__INSTRUCTIONS TO FOLLOW__.
Return the entries exactly. Images are not part of the copy.

__DATASET ENTRIES__.
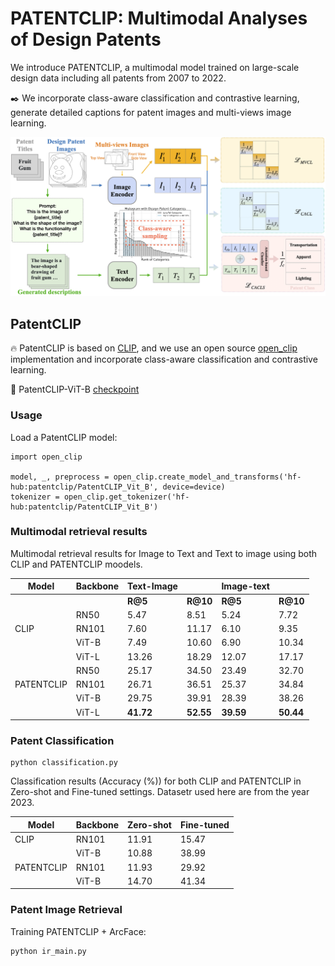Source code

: # PATENTCLIP: Multimodal Analyses of Design Patents 
We introduce PATENTCLIP, a multimodal model trained on large-scale design data including all patents from 2007 to 2022.

:black_nib: We incorporate class-aware classification and contrastive learning,
generate detailed captions for patent images and multi-views
image learning.

<img width="2168" alt="main_fig" src="pipeline.png">

<!-- ## Data
:green_book: Sample datas can be viewed and download [here](). -->

## PatentCLIP
:fire: PatentCLIP is based on [CLIP](https://github.com/openai/CLIP), and we use an open source [open_clip](https://github.com/mlfoundations/open_clip) implementation and incorporate class-aware classification and contrastive learning.


:hugs: PatentCLIP-ViT-B [checkpoint](https://huggingface.co/patentclip/PatentCLIP_Vit_B)


### Usage
Load a PatentCLIP model:
```
import open_clip

model, _, preprocess = open_clip.create_model_and_transforms('hf-hub:patentclip/PatentCLIP_Vit_B', device=device)
tokenizer = open_clip.get_tokenizer('hf-hub:patentclip/PatentCLIP_Vit_B')
```

### Multimodal retrieval results 

Multimodal retrieval results for Image to Text and Text to image using both CLIP and PATENTCLIP moodels.

|  **Model**  |   **Backbone**   | **Text-Image**  |          | **Image-text**     |          | 
| ----------|  ----------|---------- |  ----------| ---------- |  ---------- | 
|        |        |       **R@5**     | **R@10**    |   **R@5**       |  **R@10** |
|        |    RN50    |       5.47    | 8.51    |   5.24      |  7.72 |
|   CLIP     |    RN101   |       7.60    | 11.17    |   6.10      |  9.35 |
|        |    ViT-B  |     7.49   |10.60  |   6.90      |  10.34|
|        |    ViT-L   |       13.26    | 18.29    |   12.07      |  17.17 |
|        |    RN50    |       25.17   | 34.50    |   23.49      |  32.70|
|   PATENTCLIP     |    RN101   |       26.71   | 36.51    |   25.37      |  34.84 |
|        |    ViT-B  |       29.75  | 39.91    |   28.39      |  38.26|
|        |    ViT-L   |       **41.72**    | **52.55**    |   **39.59**      |  **50.44** |



### Patent Classification

```
python classification.py
```
Classification results (Accuracy (%)) for both CLIP and PATENTCLIP in Zero-shot and Fine-tuned settings. Datasetr used here are from the year 2023.

|**Model** |   **Backbone**   | **Zero-shot**  |  **Fine-tuned**     | 
| ----------|  ----------|---------- |  ----------|
| CLIP| RN101 | 11.91 | 15.47|
| | ViT-B | 10.88 | 38.99|
PATENTCLIP| RN101| 11.93| 29.92|
| | ViT-B | 14.70 | 41.34|

### Patent Image Retrieval 

Training PATENTCLIP + ArcFace:
```
python ir_main.py
```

__SOLVED EXERCISE__.
Source code

: # PATENTCLIP: Multimodal Analyses of Design Patents 
We introduce PATENTCLIP, a multimodal model trained on large-scale design data including all patents from 2007 to 2022.

:black_nib: We incorporate class-aware classification and contrastive learning,
generate detailed captions for patent images and multi-views
image learning.

<img width="2168" alt="main_fig" src="pipeline.png">

<!-- ## Data
:green_book: Sample datas can be viewed and download [here](). -->

## PatentCLIP
:fire: PatentCLIP is based on [CLIP](https://github.com/openai/CLIP), and we use an open source [open_clip](https://github.com/mlfoundations/open_clip) implementation and incorporate class-aware classification and contrastive learning.


:hugs: PatentCLIP-ViT-B [checkpoint](https://huggingface.co/patentclip/PatentCLIP_Vit_B)


### Usage
Load a PatentCLIP model:
```
import open_clip

model, _, preprocess = open_clip.create_model_and_transforms('hf-hub:patentclip/PatentCLIP_Vit_B', device=device)
tokenizer = open_clip.get_tokenizer('hf-hub:patentclip/PatentCLIP_Vit_B')
```

### Multimodal retrieval results 

Multimodal retrieval results for Image to Text and Text to image using both CLIP and PATENTCLIP moodels.

|  **Model**  |   **Backbone**   | **Text-Image**  |          | **Image-text**     |          | 
| ----------|  ----------|---------- |  ----------| ---------- |  ---------- | 
|        |        |       **R@5**     | **R@10**    |   **R@5**       |  **R@10** |
|        |    RN50    |       5.47    | 8.51    |   5.24      |  7.72 |
|   CLIP     |    RN101   |       7.60    | 11.17    |   6.10      |  9.35 |
|        |    ViT-B  |     7.49   |10.60  |   6.90      |  10.34|
|        |    ViT-L   |       13.26    | 18.29    |   12.07      |  17.17 |
|        |    RN50    |       25.17   | 34.50    |   23.49      |  32.70|
|   PATENTCLIP     |    RN101   |       26.71   | 36.51    |   25.37      |  34.84 |
|        |    ViT-B  |       29.75  | 39.91    |   28.39      |  38.26|
|        |    ViT-L   |       **41.72**    | **52.55**    |   **39.59**      |  **50.44** |



### Patent Classification

```
python classification.py
```
Classification results (Accuracy (%)) for both CLIP and PATENTCLIP in Zero-shot and Fine-tuned settings. Datasetr used here are from the year 2023.

|**Model** |   **Backbone**   | **Zero-shot**  |  **Fine-tuned**     | 
| ----------|  ----------|---------- |  ----------|
| CLIP| RN101 | 11.91 | 15.47|
| | ViT-B | 10.88 | 38.99|
PATENTCLIP| RN101| 11.93| 29.92|
| | ViT-B | 14.70 | 41.34|

### Patent Image Retrieval 

Training PATENTCLIP + ArcFace:
```
python ir_main.py
```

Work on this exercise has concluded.